Et si Sophie Guerrive a un goût prononcé pour les mots anciens et l’univers médiéval en particulier, le livre n’est pas écrit en «vieux françois». Sa langue nous reste parfaitement familière et parsemé juste ce qu’il faut de drôles de tournures, d’idiotismes et locutions désuètes pour nous être exotique et amuser notre oreille. La langue du Capitaine Mulet est donc une langue tout aussi inventée que son pseudo-médiévisme visuel.
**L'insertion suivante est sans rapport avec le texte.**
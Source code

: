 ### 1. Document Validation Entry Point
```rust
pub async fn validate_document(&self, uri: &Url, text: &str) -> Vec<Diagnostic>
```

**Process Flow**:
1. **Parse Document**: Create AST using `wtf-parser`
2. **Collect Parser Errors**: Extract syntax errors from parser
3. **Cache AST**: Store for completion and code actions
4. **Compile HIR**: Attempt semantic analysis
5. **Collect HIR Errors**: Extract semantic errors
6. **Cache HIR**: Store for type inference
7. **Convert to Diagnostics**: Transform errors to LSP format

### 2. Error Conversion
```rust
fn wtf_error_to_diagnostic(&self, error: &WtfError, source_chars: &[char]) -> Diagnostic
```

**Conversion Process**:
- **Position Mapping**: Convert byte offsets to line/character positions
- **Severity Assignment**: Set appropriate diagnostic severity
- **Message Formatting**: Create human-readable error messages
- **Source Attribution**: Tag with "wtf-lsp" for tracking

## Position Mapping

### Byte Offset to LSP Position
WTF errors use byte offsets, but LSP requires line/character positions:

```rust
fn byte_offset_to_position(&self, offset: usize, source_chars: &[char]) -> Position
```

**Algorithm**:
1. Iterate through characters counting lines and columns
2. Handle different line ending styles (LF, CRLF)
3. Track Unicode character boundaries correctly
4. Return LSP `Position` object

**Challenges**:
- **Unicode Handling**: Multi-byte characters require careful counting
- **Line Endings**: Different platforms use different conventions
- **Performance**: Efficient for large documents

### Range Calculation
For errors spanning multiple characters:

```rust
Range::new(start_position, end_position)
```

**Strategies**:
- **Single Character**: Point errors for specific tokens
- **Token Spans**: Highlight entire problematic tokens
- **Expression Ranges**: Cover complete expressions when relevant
Et l’une des grandes réussites du livre tient dans l’homogénéité parfaite de cet ensemble esthétique, dessin et langue, qui assure une grande crédibilité à ce fantasme de moyen-âge.
L’épique
Sophie Guerrive fait un usage du récit épique qui n’est pas original par sa dimension satirique — la satire épique est un genre aussi ancien que persistant (Homère, Boileau, L’arioste, Cervantes, Monty Piton, etc.) —, mais originale par son intensité paradoxale. Comme chez Cervantes, elle réduit la «queste» du Capitaine Mulet le bien nommé à une folie personnelle emprunte de bêtise, mais chez Cervantes, il restait encore la rigueur chevaleresque, la hauteur des aspirations et la grandeur des sentiments. Sophie Guerrive, quant à elle, coupe les jarrets des derniers relents de grandeur de l’épopée en lui imposant un régime drastique, un régime de basse intensité dramatique. Les enjeux, les péripéties, les aventures, les découvertes et les sentiments sont particulièrement minables et ne dépasseront pas le stade de la projection fantasmatique, constamment contraints par un monde (relativement) raisonnable refusant de se conformer aux hallucinations du héros.
Le récit épique n’a pas d’autre structure que la succession. c’est un rythme qui lui vient du chant et son unité rythmique est la «laisse» (unité épique de la poétique médiévale), unité qui devient le chapitre ou le paragraphe dans la modernité romanesque. La scansion rythmique de la queste invite à repousser perpétuellement la fin, comme dans les comics. Mais pour rentrer dans les canons contemporains du marché qui demande un début et une fin à tout, elle en fait une boucle. Cette boucle est le «modèle cosmique» de la folie du Capitaine, tout aussi repliée sur elle-même.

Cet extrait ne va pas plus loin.